Le
17 mai 1983, le corps de madame Seban est découvert dans la penderie
à son domicile de Caderousse (Vaucluse). Elle a été tuée par un
projectile 22LR tiré avec la carabine appartenant à son mari. Les
soupçons se portent rapidement sur Philippe Gantois, légionnaire au
1° Régiment de cavalerie d'Orange. Son frère et sa belle-sœur
signent le PV dans lequel y est écrit que Philippe leur a confié
être l'auteur du crime. Le 6 mars 1985, le frère et la belle-sœur
reviennent sur leur déposition, ils affirment devant le tribunal que
les gendarmes les ont menacés de les incarcérer et de placer leur
enfant à la DDASS ! Gantois revient lui aussi sur ses aveux,
d'expliquer que les gendarmes l'ont frappé et menacé de le torturer
à l'électricité avant de le jeter dans le Rhône ! Le jury
condamne cependant Gantois à 15 années d'emprisonnement ! La Cour
de Cassation ayant annulé le jugement, un nouveau procès eut lieu
les 20 et 21 juin 1986 devant la Cour d'assises de l'Isère. Les
défenseurs de Gantois firent le procès des investigations conduites
par la gendarmerie et parvinrent à faire reconnaitre l'innocence de
leur client.
Cette
affaire sera à l'origine de la réforme judiciaire permettant aux
condamnés d'interjeter appel devant une Cour d'assises. En se
fourvoyant et en accusant à tort un innocent, la justice n'a plus à
rechercher le véritable coupable. «
Il vaut mieux hasarder de
sauver un coupable que condamner un innocent
»
(Voltaire). Les droits de l'individu sont souvent bafoués lors d’un
interrogatoire et les conditions de son déroulement ébranlent
la personnalité et les capacités de n'importe quel citoyen. Le
moindre signe de faiblesse sera exploité pour le manipuler et
prendre l'ascendant sur son esprit.
Le
policier doit faire parler la personne afin d'obtenir d'elle des
informations qu'elle a peut être l'intention ou intérêt à taire.

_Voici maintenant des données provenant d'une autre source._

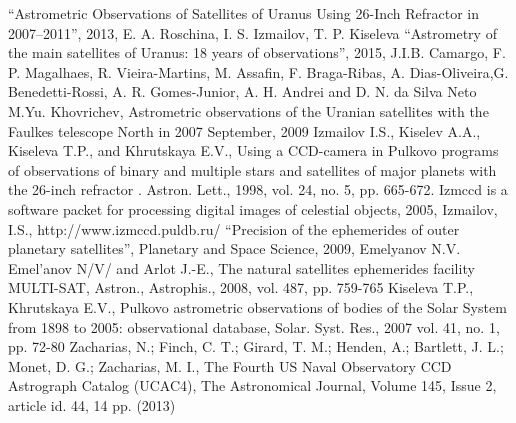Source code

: \documentclass[]{article}
\begin{document}
\begin{thebibliography}{99}
 \textquotedblleft Astrometric Observations of Satellites of Uranus Using 26-Inch Refractor in 2007--2011\textquotedblright, 2013, E. A. Roschina, I. S. Izmailov, T. P. Kiseleva
  \textquotedblleft Astrometry of the main satellites of Uranus: 18 years of observations\textquotedblright, 2015, J.I.B. Camargo, F. P. Magalhaes, R. Vieira-Martins, M. Assafin, F. Braga-Ribas, A. Dias-Oliveira,G. Benedetti-Rossi, A. R. Gomes-Junior, A. H. Andrei and D. N. da Silva Neto
 M.Yu. Khovrichev, Astrometric observations of the Uranian satellites with the Faulkes telescope North in 2007 September, 2009
 Izmailov I.S., Kiselev A.A., Kiseleva T.P., and Khrutskaya E.V., Using a CCD-camera in Pulkovo programs of observations of binary and multiple stars and satellites of major planets with the 26-inch refractor . Astron. Lett., 1998, vol. 24, no. 5, pp. 665-672.
  Izmccd is a software  packet for processing digital images of celestial objects, 2005, Izmailov, I.S., http://www.izmccd.puldb.ru/
 \textquotedblleft Precision of the ephemerides of outer planetary satellites\textquotedblright, Planetary and Space Science, 2009, Emelyanov N.V.
 Emel'anov N/V/ and Arlot J.-E., The natural satellites ephemerides facility MULTI-SAT, Astron., Astrophis., 2008, vol. 487, pp. 759-765
 Kiseleva T.P., Khrutskaya E.V., Pulkovo astrometric observations of bodies of the Solar System from 1898 to 2005: observational database, Solar. Syst. Res., 2007 vol. 41, no. 1, pp. 72-80
 Zacharias, N.; Finch, C. T.; Girard, T. M.; Henden, A.; Bartlett, J. L.; Monet, D. G.; Zacharias, M. I., The Fourth US Naval Observatory CCD Astrograph Catalog (UCAC4), The Astronomical Journal, Volume 145, Issue 2, article id. 44, 14 pp. (2013)
\end{thebibliography}
\end{document}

L'interrogateur est un acteur qui écrit ses propres dialogues et
joue différents rôles, il peut se transformer en «
père »,
en juge, en «
grand-frère
»,
etc. L'interrogateur doit motiver la personne interrogée afin d'en
obtenir la coopération la plus complète possible. L'interrogateur
commence par se situer socialement à l'autre, cela se fait
généralement par le rapprochement de points communs qui ne servent
qu'à briser la glace et à faciliter la prise des repères sociaux.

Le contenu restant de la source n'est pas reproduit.